Success in school is something that has long been evaluated. When it comes to achieving academically, we continue to consider various instructional pedagogies, assessments and accountability models, technology and new curriculum. But more and more, many practitioners and researchers are turning to a foundational idea: academic performance is directly related to social and emotional intelligence.
This is not a new idea. Indeed, Abraham Maslow introduced his Hierarchy of Needs over 70 years ago as a way to explain how all of us can achieve or maximize our own self-actualization. Essentially, Maslow argued that unless our basic needs—including social and emotional well being—are met and optimized, we cannot achieve success in all areas of our human pursuits.
In an era of increased school violence, bullying, mental health challenges and record numbers of teen suicides, emotional intelligence is getting more attention than ever. And although many educators agree that it is important, not much has been developed regarding how we teach it, practice it or even master this for all students. Until now…
Thousands of educators have embraced the practice laid out by RULER, an evidence-based approach for integrating social and emotional learning into schools, developed at the Yale Center for Emotional Intelligence.
But don’t be fooled. This is not just another program waiting to be piloted or added to a long list of cursory curricular drive-bys. Indeed, according to Jennifer Allen, Director of School Relations and Implementation at the Yale University Center for Emotional Intelligence, RULER is the exact opposite of a program, curriculum or packaged set of lessons.
“We call it, approach. It’s who you are. It’s more a way of being,” said Allen. “This is a way to value and address overall school climate. “Recognize each emotion that people feel, name it and understand it better.”
Allen suggests that the work and intent behind RULER is really a way to value and address overall school climate by recognizing each emotion that all of us feel, while also naming it and working to collectively understand it better.
“That’s why this is not a program,” said Allen. “This is not something to add on, but something to integrate in everything you do.

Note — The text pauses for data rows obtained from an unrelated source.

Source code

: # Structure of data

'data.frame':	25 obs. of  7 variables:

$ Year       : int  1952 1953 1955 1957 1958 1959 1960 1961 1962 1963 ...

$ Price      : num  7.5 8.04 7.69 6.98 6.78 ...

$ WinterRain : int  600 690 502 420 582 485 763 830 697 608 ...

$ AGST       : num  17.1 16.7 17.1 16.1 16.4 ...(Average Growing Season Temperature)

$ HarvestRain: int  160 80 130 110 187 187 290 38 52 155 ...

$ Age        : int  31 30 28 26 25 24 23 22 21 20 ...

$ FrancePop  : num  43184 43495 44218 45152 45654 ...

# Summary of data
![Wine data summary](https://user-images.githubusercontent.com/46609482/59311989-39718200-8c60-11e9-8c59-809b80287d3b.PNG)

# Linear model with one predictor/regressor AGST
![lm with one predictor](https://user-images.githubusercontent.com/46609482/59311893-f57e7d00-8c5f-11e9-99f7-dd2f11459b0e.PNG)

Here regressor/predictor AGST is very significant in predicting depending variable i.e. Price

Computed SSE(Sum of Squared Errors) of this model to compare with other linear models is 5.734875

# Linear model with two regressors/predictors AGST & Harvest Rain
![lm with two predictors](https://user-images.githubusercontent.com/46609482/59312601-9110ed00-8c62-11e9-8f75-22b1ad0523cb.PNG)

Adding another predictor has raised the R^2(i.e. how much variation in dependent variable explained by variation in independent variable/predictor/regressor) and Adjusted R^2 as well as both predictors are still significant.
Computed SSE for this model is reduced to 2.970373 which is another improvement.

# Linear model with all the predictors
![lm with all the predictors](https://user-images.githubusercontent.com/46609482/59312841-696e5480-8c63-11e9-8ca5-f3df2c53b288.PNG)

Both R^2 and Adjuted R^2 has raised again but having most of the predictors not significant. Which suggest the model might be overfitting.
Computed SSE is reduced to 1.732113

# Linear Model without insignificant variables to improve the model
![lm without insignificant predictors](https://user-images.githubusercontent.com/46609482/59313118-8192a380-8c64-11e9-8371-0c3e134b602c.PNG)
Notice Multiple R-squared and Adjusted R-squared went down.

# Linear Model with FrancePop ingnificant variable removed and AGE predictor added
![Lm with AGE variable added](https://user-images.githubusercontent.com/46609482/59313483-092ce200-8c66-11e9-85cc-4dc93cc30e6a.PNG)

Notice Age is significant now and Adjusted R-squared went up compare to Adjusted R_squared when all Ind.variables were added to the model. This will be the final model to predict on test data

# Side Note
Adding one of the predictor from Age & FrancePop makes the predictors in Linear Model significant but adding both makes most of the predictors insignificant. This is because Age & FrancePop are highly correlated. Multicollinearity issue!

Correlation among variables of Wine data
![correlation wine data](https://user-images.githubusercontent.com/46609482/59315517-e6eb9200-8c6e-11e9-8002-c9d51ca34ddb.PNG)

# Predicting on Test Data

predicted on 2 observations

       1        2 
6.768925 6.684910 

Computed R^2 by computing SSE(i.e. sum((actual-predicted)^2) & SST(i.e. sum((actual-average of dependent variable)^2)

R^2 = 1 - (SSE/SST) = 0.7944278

Once you understand it, it becomes part of your daily pedagogy.”
Allen and her colleagues at the Yale University Center for Emotional Intelligence are dedicating themselves to this work. They realized early on that most educators see value in emotional intelligence, but are not sure how to embrace, integrate and incorporate it.
“It’s not uncommon to understand the importance of emotional intelligence, but not know how to operationalize it,” said Allen. “It gives them tools and skills and builds the language.”
For those that are working to connect this work in emotional intelligence to our personalized instructional approaches, Allen suggests this is really a continuation of empowering students.
“Teaching everyone to understand their emotions gives them the ultimate responsibility for their actions, decisions and lives,” added Allen. “It helps students, and all of us for that matter, to be more empathetic to others, as well as reflective.”
Allen and her team at Yale acknowledge that although we have always known that emotional intelligence was important, and maybe struggled on the how to teach or implement, that the current cultural and societal forces are driving educators to work to understand EI more. All of the stressors that we see manifested—mental health challenges, suicide, drug abuse and addiction, violence, accessing and paying for college—informing an increased awareness and connection between EI and all aspects of success. We are also at a very contentious time where people are struggling to have civil dialogue.
“We’re trying to get each other to recognize the differences, appreciate them and name them, she said. “If we’re not acknowledging our emotions, we’re limited the academic growth.”
If some remain skeptical, RULER emphasizes that EI is not about being happy all the time. “This is really about how to hone in on one’s emotional intelligence and emotions and showing the relationship to our success,” said Allen
Ultimately, RULER aims at getting students, as well as educators, to have agency over their emotions. Allen and her team see this is a necessary core skill set for today’s world and our future. “This is really a rethinking,” adds Allen. “What’s our conversation? Whether its behaviors, discipline, collaborating, communicating and being successful, this is making us better students and better teachers, but really better people overall.”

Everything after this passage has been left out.